Baltazar thought for a moment.

"A campaign," he said at last.

"Just a little one," agreed the king, ironic, with a smile that he noticed had no answer from Baltazar. Afonso knew his friend well enough to realize that there was more to his mind, something he was reluctant to express.

"Is there anything else you want to ask me?" He asked. And that was enough to make Baltazar stop. The knight turned and looked seriously at Afonso, with something that approached a rage that the king had never seen directed at him.

"I have only one question to ask," said Baltazar. "How could he have been so blind not to see where this madness, this ... heresy would take him". Afonso looked around as if searching for an answer. And Baltazar saw things on his face that he had seen many times in other men, but never in his King Remorse. Fault. Shame.

"I've asked myself this question many times. Also ask God so far, none of us have had an answer. All I can say is the following: all the things I did in my life, including this terribly wrong endeavor, were compelled for a single aspiration to protect and defend this kingdom. So knowing that my actions may have put this kingdom in greater danger than any invader can ever hurt me more than you can imagine. But that's why I ask you now, not as yours king, but as a friend, to help me with this one last time. To help me undo the harm I caused myself. "

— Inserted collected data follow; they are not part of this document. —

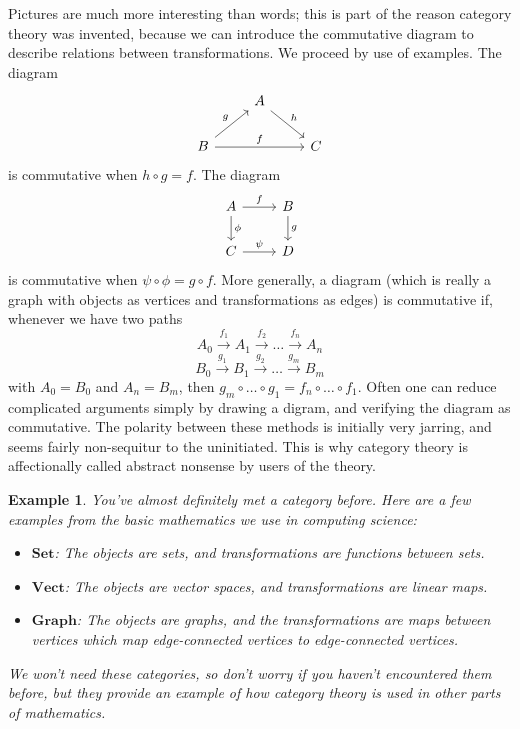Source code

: \documentclass{article}
\theoremstyle{plain}
\newtheorem*{example}{Example}
\begin{document}
Pictures are much more interesting than words; this is part of the reason category theory was invented, because we can introduce the commutative diagram to describe relations between transformations. We proceed by use of examples. The diagram
%
\[
\begin{tikzcd}
     & A \arrow{rd}{h} & \\
    B \arrow{ru}{g} \arrow{rr}{f} & & C
\end{tikzcd}
\]
%
is commutative when $h \circ g = f$. The diagram
%
\[
\begin{tikzcd}
    A \arrow{d}{\phi} \arrow{r}{f} & B \arrow{d}{g}\\
    C \arrow{r}{\psi} & D
\end{tikzcd}
\]
%
is commutative when $\psi \circ \phi = g \circ f$. More generally, a diagram (which is really a graph with objects as vertices and transformations as edges) is commutative if, whenever we have two paths
%
\[ A_0 \xrightarrow{f_1} A_1 \xrightarrow{f_2} \dots \xrightarrow{f_n} A_n \]
\[ B_0 \xrightarrow{g_1} B_1 \xrightarrow{g_2} \dots \xrightarrow{g_m} B_m \]
%
with $A_0 = B_0$ and $A_n = B_m$, then $g_m \circ \dots \circ g_1 = f_n \circ \dots \circ f_1$. Often one can reduce complicated arguments simply by drawing a digram, and verifying the diagram as commutative. The polarity between these methods is initially very jarring, and seems fairly non-sequitur to the uninitiated. This is why category theory is affectionally called abstract nonsense by users of the theory.

\begin{example}
    You've almost definitely met a category before. Here are a few examples from the basic mathematics we use in computing science:
    \begin{itemize}
        \item $\mathbf{Set}$: The objects are sets, and transformations are functions between sets.
        \item $\mathbf{Vect}$: The objects are vector spaces, and transformations are linear maps.
        \item $\mathbf{Graph}$: The objects are graphs, and the transformations are maps between vertices which map edge-connected vertices to edge-connected vertices.
    \end{itemize}
    We won't need these categories, so don't worry if you haven't encountered them before, but they provide an example of how category theory is used in other parts of mathematics.
\end{example}
\end{document}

Baltazar watched his king. Afonso found his expression impossible to decipher and waited for some gesture of understanding or, he dared to hope, absolution. But all Baltazar gave was a single shake of his head before he turned and walked away towards the stable, where the mare was waiting.

"It will be done," he said without looking back.

When Baltazar came home, it was worse than he feared. Gwen screamed and cursed and threw everything his advanced pregnancy allowed him. Afonso was wrong, of course - not about Gwen being a woman of faith, but in suggesting that it would help her understand why Baltazar needed to leave her when her belly was already ripe and she needed him most. Baltazar knew that Gwen would never have believed in a story of monsters and magic, so he invented that a band of dangerous heretics led by a stray priest was spreading blasphemies and needed to be liquidated - which was, after all, the truth, by so to speak.

But invoking the obligation to God and the relativity had little effect on Gwen, whose priorities now began ended with the gift she carried within herself. Tell Afonso that he can stick his little campaign in the tail! She shouted to her husband between the bangs of copper pots hurled from the pantry - God doesn't want you hunting crazy priests hundreds of miles away - He wants you here, with me and with your child to be born! How can you do such a thing as we do now? That is why warriors should never marry, Baltazar thought, lying late as he straightened his saddlebag and tended a brow wound caused by a milk jug that Gwen had aimed at with particular skill, because war is a jealous lover.

There is a way to kick us back to her, long after we think we say goodbye forever. Baltazar mounted Polly and left shortly thereafter. At least he hoped to stay that night, but Gwen told him, in very straightforward terms, that the only place he would have to sleep was the stable.

And so he rode into the night, heading east, where he knew he would find Edgar. He stopped at the top of the hill and looked back, hoping to see Gwen watching him from the door or the window. But there was no sign of it.

Sad, he turned and spurred the mare.